OMB Memoranda Disposition Table: Overview

Purpose

The OMB Memoranda Disposition Table was created to fill the absence of a publicly available, easy-to-use resource to determine if an OMB memorandum is still in effect or has been modified in some way. Per the author’s experience, an incredible number of federal policies, procedures, and guidance documents still contain explicit references to memoranda that have been rescinded or modified, with agencies continuing to implement long-stopped requirements.

The concept of a “disposition table” for OMB memoranda is modelled after the Federal Register’s Executive Order Disposition Table.

Overview

The memoranda table lists each memo’s identifier, title, issuance date, and rescission status.

Memos with a rescission status of “Active” have not been rescinded or modified. Those with a recission status value of another memo’s identifier have been fully rescinded by the listed memo unless additional information in parentheses has been provided. For example, memos M-17-09 and M-16-04 below have both been fully rescinded by M-19-03.

Some memoranda are only modified in part, such as in the example below in which M-21-13 had only pages 3–8 rescinded by M-21-22.

To quickly determine if a memorandum has been rescinded or modified, the search bar can be used. For example, by typing in M-19-17, the memorandum itself and all memoranda it has rescinded or modified are listed.

Methodology

The data for this page was collected initially via a manual review of all publicly available memoranda. After the manual review was conducted, automated tools were used to parse the documents for indications of rescission (e.g., words such as “replace,” “rescind,” “supersede,” and “modify”) along with indications that a memorandum identifier is used (e.g., “M-##-##”). All newly released memoranda are read in-full to determine if any rescissions have been made.

Caveats

The disposition table does not address memoranda-based rescissions of non-memoranda items.
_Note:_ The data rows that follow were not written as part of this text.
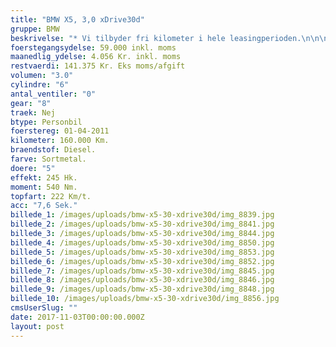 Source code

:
 ```yaml
---
title: "BMW X5, 3,0 xDrive30d"
gruppe: BMW
beskrivelse: "* Vi tilbyder fri kilometer i hele leasingperioden.\n\n\n * Cap Approved Garantiforsikring i hele leasingperioden. (valgfri)\n\n\n * Vi tilbyder kaskoforsikring på alle vores biler\n\n\n * Sæson, split/deleleasing og erhvervsleasing – vi har hele paletten.\n\n\n * Du vælger selv perioden: 6, 12, 24 eller 36 måneder.\n\n\n * Har vi ikke bilen på lager, dedikere vi os til at finde den helt rigtige og står for importen.\n"
foerstegangsydelse: 59.000 inkl. moms
maanedlig_ydelse: 4.056 Kr. inkl. moms
restvaerdi: 141.375 Kr. Eks moms/afgift
volumen: "3.0"
cylindre: "6"
antal_ventiler: "0"
gear: "8"
traek: Nej
btype: Personbil
foerstereg: 01-04-2011
kilometer: 160.000 Km.
braendstof: Diesel.
farve: Sortmetal.
doere: "5"
effekt: 245 Hk.
moment: 540 Nm.
topfart: 222 Km/t.
acc: "7,6 Sek."
billede_1: /images/uploads/bmw-x5-30-xdrive30d/img_8839.jpg
billede_2: /images/uploads/bmw-x5-30-xdrive30d/img_8841.jpg
billede_3: /images/uploads/bmw-x5-30-xdrive30d/img_8844.jpg
billede_4: /images/uploads/bmw-x5-30-xdrive30d/img_8850.jpg
billede_5: /images/uploads/bmw-x5-30-xdrive30d/img_8853.jpg
billede_6: /images/uploads/bmw-x5-30-xdrive30d/img_8852.jpg
billede_7: /images/uploads/bmw-x5-30-xdrive30d/img_8845.jpg
billede_8: /images/uploads/bmw-x5-30-xdrive30d/img_8846.jpg
billede_9: /images/uploads/bmw-x5-30-xdrive30d/img_8848.jpg
billede_10: /images/uploads/bmw-x5-30-xdrive30d/img_8856.jpg
cmsUserSlug: ""
date: 2017-11-03T00:00:00.000Z
layout: post
---
```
For example, while OMB issues other types of items, such as its circulars and bulletins, these are not noted in the table.

The disposition table does attempt, to the greatest extent possible, collect any rescissions of OMB memoranda from non-memoranda sources. For example, OMB memoranda are occasionally rescinded or modified by OMB circulars.

A small but significant number of memoranda — particularly, many published prior to 2002 — are not available via OMB’s current or archived websites, nor could they be located in other online archives. Such memoranda are noted with [Unknown] value.